[Stored data]
"""
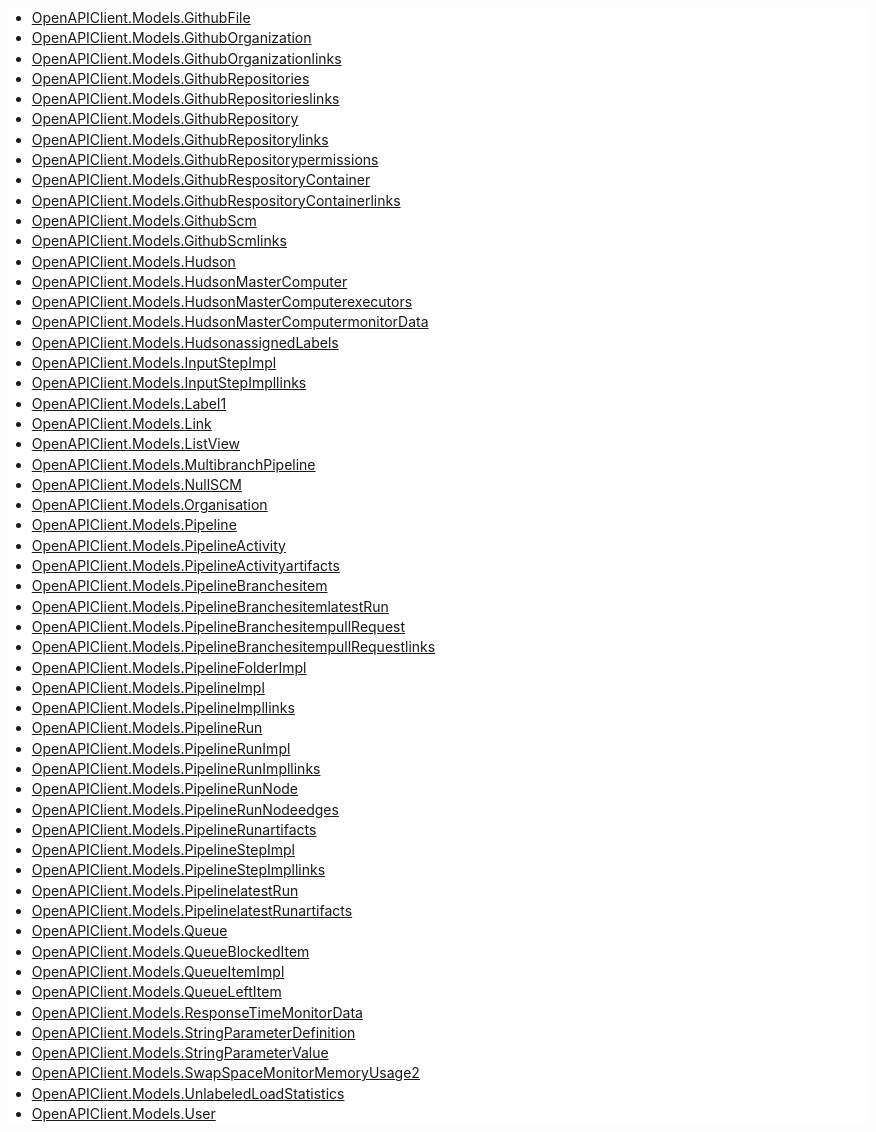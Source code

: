  - [OpenAPIClient.Models.GithubFile](GithubFile.md)
 - [OpenAPIClient.Models.GithubOrganization](GithubOrganization.md)
 - [OpenAPIClient.Models.GithubOrganizationlinks](GithubOrganizationlinks.md)
 - [OpenAPIClient.Models.GithubRepositories](GithubRepositories.md)
 - [OpenAPIClient.Models.GithubRepositorieslinks](GithubRepositorieslinks.md)
 - [OpenAPIClient.Models.GithubRepository](GithubRepository.md)
 - [OpenAPIClient.Models.GithubRepositorylinks](GithubRepositorylinks.md)
 - [OpenAPIClient.Models.GithubRepositorypermissions](GithubRepositorypermissions.md)
 - [OpenAPIClient.Models.GithubRespositoryContainer](GithubRespositoryContainer.md)
 - [OpenAPIClient.Models.GithubRespositoryContainerlinks](GithubRespositoryContainerlinks.md)
 - [OpenAPIClient.Models.GithubScm](GithubScm.md)
 - [OpenAPIClient.Models.GithubScmlinks](GithubScmlinks.md)
 - [OpenAPIClient.Models.Hudson](Hudson.md)
 - [OpenAPIClient.Models.HudsonMasterComputer](HudsonMasterComputer.md)
 - [OpenAPIClient.Models.HudsonMasterComputerexecutors](HudsonMasterComputerexecutors.md)
 - [OpenAPIClient.Models.HudsonMasterComputermonitorData](HudsonMasterComputermonitorData.md)
 - [OpenAPIClient.Models.HudsonassignedLabels](HudsonassignedLabels.md)
 - [OpenAPIClient.Models.InputStepImpl](InputStepImpl.md)
 - [OpenAPIClient.Models.InputStepImpllinks](InputStepImpllinks.md)
 - [OpenAPIClient.Models.Label1](Label1.md)
 - [OpenAPIClient.Models.Link](Link.md)
 - [OpenAPIClient.Models.ListView](ListView.md)
 - [OpenAPIClient.Models.MultibranchPipeline](MultibranchPipeline.md)
 - [OpenAPIClient.Models.NullSCM](NullSCM.md)
 - [OpenAPIClient.Models.Organisation](Organisation.md)
 - [OpenAPIClient.Models.Pipeline](Pipeline.md)
 - [OpenAPIClient.Models.PipelineActivity](PipelineActivity.md)
 - [OpenAPIClient.Models.PipelineActivityartifacts](PipelineActivityartifacts.md)
 - [OpenAPIClient.Models.PipelineBranchesitem](PipelineBranchesitem.md)
 - [OpenAPIClient.Models.PipelineBranchesitemlatestRun](PipelineBranchesitemlatestRun.md)
 - [OpenAPIClient.Models.PipelineBranchesitempullRequest](PipelineBranchesitempullRequest.md)
 - [OpenAPIClient.Models.PipelineBranchesitempullRequestlinks](PipelineBranchesitempullRequestlinks.md)
 - [OpenAPIClient.Models.PipelineFolderImpl](PipelineFolderImpl.md)
 - [OpenAPIClient.Models.PipelineImpl](PipelineImpl.md)
 - [OpenAPIClient.Models.PipelineImpllinks](PipelineImpllinks.md)
 - [OpenAPIClient.Models.PipelineRun](PipelineRun.md)
 - [OpenAPIClient.Models.PipelineRunImpl](PipelineRunImpl.md)
 - [OpenAPIClient.Models.PipelineRunImpllinks](PipelineRunImpllinks.md)
 - [OpenAPIClient.Models.PipelineRunNode](PipelineRunNode.md)
 - [OpenAPIClient.Models.PipelineRunNodeedges](PipelineRunNodeedges.md)
 - [OpenAPIClient.Models.PipelineRunartifacts](PipelineRunartifacts.md)
 - [OpenAPIClient.Models.PipelineStepImpl](PipelineStepImpl.md)
 - [OpenAPIClient.Models.PipelineStepImpllinks](PipelineStepImpllinks.md)
 - [OpenAPIClient.Models.PipelinelatestRun](PipelinelatestRun.md)
 - [OpenAPIClient.Models.PipelinelatestRunartifacts](PipelinelatestRunartifacts.md)
 - [OpenAPIClient.Models.Queue](Queue.md)
 - [OpenAPIClient.Models.QueueBlockedItem](QueueBlockedItem.md)
 - [OpenAPIClient.Models.QueueItemImpl](QueueItemImpl.md)
 - [OpenAPIClient.Models.QueueLeftItem](QueueLeftItem.md)
 - [OpenAPIClient.Models.ResponseTimeMonitorData](ResponseTimeMonitorData.md)
 - [OpenAPIClient.Models.StringParameterDefinition](StringParameterDefinition.md)
 - [OpenAPIClient.Models.StringParameterValue](StringParameterValue.md)
 - [OpenAPIClient.Models.SwapSpaceMonitorMemoryUsage2](SwapSpaceMonitorMemoryUsage2.md)
 - [OpenAPIClient.Models.UnlabeledLoadStatistics](UnlabeledLoadStatistics.md)
 - [OpenAPIClient.Models.User](User.md)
"""
Each record above should be restated word for word. The pictures should not appear.

Source code

:  - [OpenAPIClient.Models.GithubFile](GithubFile.md)
 - [OpenAPIClient.Models.GithubOrganization](GithubOrganization.md)
 - [OpenAPIClient.Models.GithubOrganizationlinks](GithubOrganizationlinks.md)
 - [OpenAPIClient.Models.GithubRepositories](GithubRepositories.md)
 - [OpenAPIClient.Models.GithubRepositorieslinks](GithubRepositorieslinks.md)
 - [OpenAPIClient.Models.GithubRepository](GithubRepository.md)
 - [OpenAPIClient.Models.GithubRepositorylinks](GithubRepositorylinks.md)
 - [OpenAPIClient.Models.GithubRepositorypermissions](GithubRepositorypermissions.md)
 - [OpenAPIClient.Models.GithubRespositoryContainer](GithubRespositoryContainer.md)
 - [OpenAPIClient.Models.GithubRespositoryContainerlinks](GithubRespositoryContainerlinks.md)
 - [OpenAPIClient.Models.GithubScm](GithubScm.md)
 - [OpenAPIClient.Models.GithubScmlinks](GithubScmlinks.md)
 - [OpenAPIClient.Models.Hudson](Hudson.md)
 - [OpenAPIClient.Models.HudsonMasterComputer](HudsonMasterComputer.md)
 - [OpenAPIClient.Models.HudsonMasterComputerexecutors](HudsonMasterComputerexecutors.md)
 - [OpenAPIClient.Models.HudsonMasterComputermonitorData](HudsonMasterComputermonitorData.md)
 - [OpenAPIClient.Models.HudsonassignedLabels](HudsonassignedLabels.md)
 - [OpenAPIClient.Models.InputStepImpl](InputStepImpl.md)
 - [OpenAPIClient.Models.InputStepImpllinks](InputStepImpllinks.md)
 - [OpenAPIClient.Models.Label1](Label1.md)
 - [OpenAPIClient.Models.Link](Link.md)
 - [OpenAPIClient.Models.ListView](ListView.md)
 - [OpenAPIClient.Models.MultibranchPipeline](MultibranchPipeline.md)
 - [OpenAPIClient.Models.NullSCM](NullSCM.md)
 - [OpenAPIClient.Models.Organisation](Organisation.md)
 - [OpenAPIClient.Models.Pipeline](Pipeline.md)
 - [OpenAPIClient.Models.PipelineActivity](PipelineActivity.md)
 - [OpenAPIClient.Models.PipelineActivityartifacts](PipelineActivityartifacts.md)
 - [OpenAPIClient.Models.PipelineBranchesitem](PipelineBranchesitem.md)
 - [OpenAPIClient.Models.PipelineBranchesitemlatestRun](PipelineBranchesitemlatestRun.md)
 - [OpenAPIClient.Models.PipelineBranchesitempullRequest](PipelineBranchesitempullRequest.md)
 - [OpenAPIClient.Models.PipelineBranchesitempullRequestlinks](PipelineBranchesitempullRequestlinks.md)
 - [OpenAPIClient.Models.PipelineFolderImpl](PipelineFolderImpl.md)
 - [OpenAPIClient.Models.PipelineImpl](PipelineImpl.md)
 - [OpenAPIClient.Models.PipelineImpllinks](PipelineImpllinks.md)
 - [OpenAPIClient.Models.PipelineRun](PipelineRun.md)
 - [OpenAPIClient.Models.PipelineRunImpl](PipelineRunImpl.md)
 - [OpenAPIClient.Models.PipelineRunImpllinks](PipelineRunImpllinks.md)
 - [OpenAPIClient.Models.PipelineRunNode](PipelineRunNode.md)
 - [OpenAPIClient.Models.PipelineRunNodeedges](PipelineRunNodeedges.md)
 - [OpenAPIClient.Models.PipelineRunartifacts](PipelineRunartifacts.md)
 - [OpenAPIClient.Models.PipelineStepImpl](PipelineStepImpl.md)
 - [OpenAPIClient.Models.PipelineStepImpllinks](PipelineStepImpllinks.md)
 - [OpenAPIClient.Models.PipelinelatestRun](PipelinelatestRun.md)
 - [OpenAPIClient.Models.PipelinelatestRunartifacts](PipelinelatestRunartifacts.md)
 - [OpenAPIClient.Models.Queue](Queue.md)
 - [OpenAPIClient.Models.QueueBlockedItem](QueueBlockedItem.md)
 - [OpenAPIClient.Models.QueueItemImpl](QueueItemImpl.md)
 - [OpenAPIClient.Models.QueueLeftItem](QueueLeftItem.md)
 - [OpenAPIClient.Models.ResponseTimeMonitorData](ResponseTimeMonitorData.md)
 - [OpenAPIClient.Models.StringParameterDefinition](StringParameterDefinition.md)
 - [OpenAPIClient.Models.StringParameterValue](StringParameterValue.md)
 - [OpenAPIClient.Models.SwapSpaceMonitorMemoryUsage2](SwapSpaceMonitorMemoryUsage2.md)
 - [OpenAPIClient.Models.UnlabeledLoadStatistics](UnlabeledLoadStatistics.md)
 - [OpenAPIClient.Models.User](User.md)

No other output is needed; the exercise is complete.